Мгновение Дюделер сидел неподвижно; его рука, только что метавшаяся между телефоном и чековой книжкой, замерла. Затем он начал хохотать, сначала нерешительно, как бы колеблясь, потом все громче, торопясь и захлебываясь, рука его подпрыгивала на столе, хохот перешел в звериный визг. «Ах так!» — закричал Дюделер, поднялся, все еще взвизгивая от хохота, достал связку ключей и отпер сейф; продолжая смеяться, он вытащил папку, с громким смехом сдул с нее пыль, открыл и с громким визгливым смехом протянул мне документы о продаже моей фотографии с подписью моего отца. «Договор!» — прокричал он, визжа от смеха, он, Дюделер, хорошо заплатил за мое фото, он ни при чем, если деньги обратились в ничто, никто не мог предвидеть; он надрывался от смеха, рука его победно танцевала на документах, он орал смеясь: «Никогда!» — «Еще чего, отказаться от моей великолепной рекламы! — орал он. — Я еще не сошел с ума!» — орал он, пофыркивая, орал, и смеялся, и весь сотрясался от смеха.
И тогда я убил его. Единственно, что по сей день огорчает меня, — это способ, каким я его убил: орудие убийства должно было быть тонким и острым, как те иглы, на которые мой отец накалывал жуков, разбрызгивая их черную жучью кровь, как иглы шприца и заостренный металлический конец трости, от которых у меня проступала кровь; но ничего похожего не оказалось под рукой, ведь я совершил свое деяние неожиданно, без всякой подготовки; не было тонкого острого стилета, о котором я иногда мечтаю задним числом, на столе стояла какая-то бронзовая статуэтка — женщина с пышными формами, я схватил ее и с силой обрушил на череп Дюделера. Но результат был хорош: кровь, пролившись, отомстила за ядовитое молоко, и основные тона моей жизни снова обрели былую гармонию.

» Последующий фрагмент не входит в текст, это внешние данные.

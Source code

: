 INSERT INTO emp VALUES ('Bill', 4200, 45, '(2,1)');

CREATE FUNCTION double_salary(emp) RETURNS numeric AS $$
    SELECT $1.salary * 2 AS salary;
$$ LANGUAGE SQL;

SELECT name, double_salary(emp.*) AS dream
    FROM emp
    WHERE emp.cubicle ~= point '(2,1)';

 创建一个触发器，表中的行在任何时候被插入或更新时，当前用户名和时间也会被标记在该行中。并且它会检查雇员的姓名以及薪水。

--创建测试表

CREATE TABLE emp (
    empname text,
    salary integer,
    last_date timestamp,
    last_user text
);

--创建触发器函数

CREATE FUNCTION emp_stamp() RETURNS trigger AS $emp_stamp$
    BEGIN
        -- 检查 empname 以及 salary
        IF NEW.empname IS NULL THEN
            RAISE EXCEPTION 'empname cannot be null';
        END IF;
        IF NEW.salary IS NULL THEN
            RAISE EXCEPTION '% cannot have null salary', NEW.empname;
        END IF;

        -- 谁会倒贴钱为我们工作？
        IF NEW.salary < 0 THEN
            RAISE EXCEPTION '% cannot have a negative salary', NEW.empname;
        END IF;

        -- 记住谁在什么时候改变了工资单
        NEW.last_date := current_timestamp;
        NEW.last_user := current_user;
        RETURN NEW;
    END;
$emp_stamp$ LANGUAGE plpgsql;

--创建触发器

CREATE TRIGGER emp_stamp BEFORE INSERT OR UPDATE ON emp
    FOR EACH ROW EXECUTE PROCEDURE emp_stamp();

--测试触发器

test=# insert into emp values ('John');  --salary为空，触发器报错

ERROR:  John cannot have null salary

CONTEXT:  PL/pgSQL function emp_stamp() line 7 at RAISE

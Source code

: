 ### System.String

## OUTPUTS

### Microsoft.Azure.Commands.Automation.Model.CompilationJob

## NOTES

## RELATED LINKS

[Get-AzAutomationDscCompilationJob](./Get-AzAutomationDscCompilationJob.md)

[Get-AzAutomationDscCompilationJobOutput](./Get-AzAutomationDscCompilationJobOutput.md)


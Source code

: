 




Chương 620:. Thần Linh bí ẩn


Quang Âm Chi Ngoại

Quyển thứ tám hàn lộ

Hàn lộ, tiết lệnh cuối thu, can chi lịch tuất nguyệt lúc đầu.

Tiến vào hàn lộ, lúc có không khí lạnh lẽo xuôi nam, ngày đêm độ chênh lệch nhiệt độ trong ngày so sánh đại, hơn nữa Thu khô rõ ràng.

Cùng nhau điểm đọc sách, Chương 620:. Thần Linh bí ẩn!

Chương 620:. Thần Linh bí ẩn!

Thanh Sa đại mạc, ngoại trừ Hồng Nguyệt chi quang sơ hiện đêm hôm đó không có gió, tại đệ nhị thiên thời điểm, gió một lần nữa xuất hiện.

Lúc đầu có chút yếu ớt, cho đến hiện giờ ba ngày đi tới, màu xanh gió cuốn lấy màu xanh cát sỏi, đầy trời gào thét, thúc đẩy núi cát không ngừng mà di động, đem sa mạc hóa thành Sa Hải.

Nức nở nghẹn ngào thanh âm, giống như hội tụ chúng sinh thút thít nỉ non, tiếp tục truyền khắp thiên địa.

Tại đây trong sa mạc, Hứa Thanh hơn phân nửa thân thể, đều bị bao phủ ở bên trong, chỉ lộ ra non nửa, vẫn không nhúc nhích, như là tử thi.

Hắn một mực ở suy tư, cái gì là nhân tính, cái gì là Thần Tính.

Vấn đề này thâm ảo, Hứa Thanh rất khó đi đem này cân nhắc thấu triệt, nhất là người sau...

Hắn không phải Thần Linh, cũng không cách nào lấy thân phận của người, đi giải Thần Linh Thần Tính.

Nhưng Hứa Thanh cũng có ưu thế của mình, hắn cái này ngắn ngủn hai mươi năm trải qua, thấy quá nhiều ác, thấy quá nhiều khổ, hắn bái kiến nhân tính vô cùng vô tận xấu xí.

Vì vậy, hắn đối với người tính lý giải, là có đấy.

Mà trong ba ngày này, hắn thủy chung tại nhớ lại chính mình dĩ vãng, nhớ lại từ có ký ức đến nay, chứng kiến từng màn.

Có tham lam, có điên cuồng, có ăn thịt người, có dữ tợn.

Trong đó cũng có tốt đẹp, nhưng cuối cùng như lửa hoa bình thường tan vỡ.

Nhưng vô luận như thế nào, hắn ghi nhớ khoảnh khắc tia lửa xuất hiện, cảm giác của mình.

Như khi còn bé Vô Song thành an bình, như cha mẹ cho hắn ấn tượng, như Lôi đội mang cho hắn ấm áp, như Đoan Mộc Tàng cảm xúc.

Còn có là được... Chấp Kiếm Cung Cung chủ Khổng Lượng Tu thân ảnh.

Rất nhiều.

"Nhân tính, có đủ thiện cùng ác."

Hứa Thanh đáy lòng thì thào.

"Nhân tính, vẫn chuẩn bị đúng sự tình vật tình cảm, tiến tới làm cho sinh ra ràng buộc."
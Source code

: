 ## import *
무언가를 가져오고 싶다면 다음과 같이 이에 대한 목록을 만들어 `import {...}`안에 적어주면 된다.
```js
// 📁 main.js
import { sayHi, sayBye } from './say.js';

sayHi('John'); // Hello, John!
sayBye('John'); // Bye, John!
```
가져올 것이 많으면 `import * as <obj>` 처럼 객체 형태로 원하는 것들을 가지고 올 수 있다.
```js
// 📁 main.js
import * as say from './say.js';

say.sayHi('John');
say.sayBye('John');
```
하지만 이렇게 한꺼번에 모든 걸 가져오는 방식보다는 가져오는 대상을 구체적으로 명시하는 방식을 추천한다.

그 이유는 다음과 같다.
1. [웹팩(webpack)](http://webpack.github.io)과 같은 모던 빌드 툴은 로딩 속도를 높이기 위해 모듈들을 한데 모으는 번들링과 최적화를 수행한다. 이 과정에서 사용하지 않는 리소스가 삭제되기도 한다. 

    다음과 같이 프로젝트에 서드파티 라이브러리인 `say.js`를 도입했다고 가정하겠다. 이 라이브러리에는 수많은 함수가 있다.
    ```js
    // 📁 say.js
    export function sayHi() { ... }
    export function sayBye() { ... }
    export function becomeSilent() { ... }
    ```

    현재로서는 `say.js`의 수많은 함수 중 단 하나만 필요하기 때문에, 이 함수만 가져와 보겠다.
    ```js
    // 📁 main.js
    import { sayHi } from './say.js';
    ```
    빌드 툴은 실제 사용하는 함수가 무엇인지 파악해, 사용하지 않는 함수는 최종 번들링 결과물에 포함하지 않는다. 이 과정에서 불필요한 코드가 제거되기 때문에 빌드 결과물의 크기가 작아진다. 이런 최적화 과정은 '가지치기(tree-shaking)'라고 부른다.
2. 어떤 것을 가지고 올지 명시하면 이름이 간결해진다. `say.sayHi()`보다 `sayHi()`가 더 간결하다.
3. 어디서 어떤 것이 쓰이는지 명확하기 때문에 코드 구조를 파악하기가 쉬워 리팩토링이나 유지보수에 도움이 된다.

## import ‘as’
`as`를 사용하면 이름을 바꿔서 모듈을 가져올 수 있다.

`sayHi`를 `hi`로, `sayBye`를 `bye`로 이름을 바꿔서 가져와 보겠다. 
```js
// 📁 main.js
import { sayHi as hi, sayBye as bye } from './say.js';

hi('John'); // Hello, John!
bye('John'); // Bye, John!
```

Высокий трибунал! Я подробно и честно рассказал историю своей жизни и историю своего деяния. Все было именно так, как я говорил. Не обращайте внимания на психиатров, болтающих о каком-то «экстубусе» и разумеющих под этим иглы. Я сказал бы, что все это сказки, если бы слово «сказка» не было для меня столь правдивым и добрым словом. Пойми меня, высокий трибунал, и найди для меня справедливую кару, если то, что я сделал, заслуживает кары. Я же молю лишь о том, чтобы меня поняли, поняли мою жизнь, которой на роду написано было и до конца надлежало быть сотканной из молока и крови, ибо всякая жизнь стремится к осуществлению своего мифа.